Denis Maillard : En effet, c’est le statu quo qui a prévalu. Ceux qui se sont présentés comme Gilets jaunes (Debout la France, les Patriotes, la liste de Francis Lalanne) ou comme le prolongement et le débouché de la crise de l’hiver (France insoumise) en ont été pour leurs frais. A noter que Marine Le Pen n’a jamais pris ouvertement position pour le mouvement, oscillant entre une bienveillance vis à vis d’une colère qui pouvait lui servir et une fermeté vis à vis d’un désordre que son parti réprouve. Il faudrait le vérifier, mais le sursaut de participation (que l’on note partout en Europe) me semble plus directement lié à des enjeux européens suffisamment inquiétants pour qu’on s’y intéresse (Brexit, place de l’Europe face à la Russie et aux Etats-Unis, poids des partis anti-européens ou eurosceptiques, immigration, terrorisme etc.) qu’à la crise des Gilets jaunes elle-même. Même si les six mois de politisation ont sans doute joué aussi leur rôle.

Quelle perspective donne dès lors l'absence de colère réelle dans les votes de ces européennes ? Peut-on remettre en cause l'adhésion réelle et pérenne des suffrages dans ce scrutin ? 

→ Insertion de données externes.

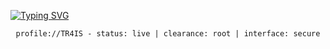 [![Typing SVG](https://readme-typing-svg.demolab.com?font=Fira+Code&weight=100&duration=1000&pause=500&color=15F739&multiline=true&width=435&height=140&lines=%5BCracker%40Arch+~%5D+%24+ls;Cracker.txt;Developer.py;Welcome_Wanderer.sh;%5BCracker%40Arch+~%5D+%24+clear)](https://git.io/typing-svg)
<p align="center"><code>profile://TR4IS - status: live | clearance: root | interface: secure</code></p>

Denis Maillard : Parce qu’il renforce la dynamique présidentielle de 2017, le scrutin de dimanche est interprété comme son prolongement direct. Faisons attention de ne pas rabattre l’un sur l’autre : une élection européenne n’est pas une présidentielle. Et ce qui faisait la colère des Gilets jaunes n’a pas été le moteur de l’élection. Conséquence, l’ensemble des questions posées à partir du 17 novembre sur le nouveau modèle social, la respiration démocratique et l’identité de la société française, demeure ; le Grand débat national n’ayant finalement pas apporté les réponses et l’apaisement qu’il promettait. La querelle n’a donc pas été tranchée dans les urnes. Le sera-t-elle ? L’avenir le dira. Ce qui est intéressant à observer pour la suite, c’est le glissement de l’électorat d’Emmanuel Macron vers la droite : près de 40% des électeurs du Président en 2017 n’ont pas voté pour la liste En Marche cette fois-ci. Ils se sont abstenus ou se sont reportés sur les Verts qui étaient également dans une posture ni droite ni gauche. Paradoxalement, cela rouvre le jeu à gauche. Mais pas la gauche à la Mélenchon, Brossat, Hamon ou Glucksmann qui sortent des européennes battues les unes comme les autres. Une nouvelle gauche qui serait réellement proche du peuple, viscéralement républicaine et résolument sociale. Elle pourrait faire contrepoint à  l’extrême-droite et répondre enfin aux inquiétudes des Gilets jaunes et d’une grande partie de la population sur les trois enjeux que j’ai indiqué précédemment (social, civique et national). Mais cela, seule une élection nationale pourra en décider.

Bruno Jeanbart : L’échec des Gilets Jaunes à transformer électoralement leur mouvement ne s’est pas produit dimanche, mais en amont dans l’incapacité à s’unir et à présenter une liste comprenant les différents leaders du mouvement. Dès lors, ni la présence de Gilets Jaunes sur des listes de figures politiques (Nicolas Dupont-Aignan ou Florian Philippot par exemple), ni la liste de l’Alliance Jaune ne pouvait capter ce vote car elles apparaissaient comme des mouvements de récupération. En toute logique, cet incapacité à offrir un débouché électoral devrait rendre plus difficile la poursuite du mouvement. Mais cela n’est que théorique, car la nature du mouvement lui-même est tellement hors des logiques traditionnelles que rien ne dit qu’il ne va pas se poursuivre de manière disparate, comme il l’a fait depuis environ un ou deux mois. Le mouvement étant souvent aujourd’hui l’expression d’une colère, tant que celle-ci perdurera et ne s’apaisera pas, il est tout à fait possible qu’il continue à se rendre visible samedi après samedi.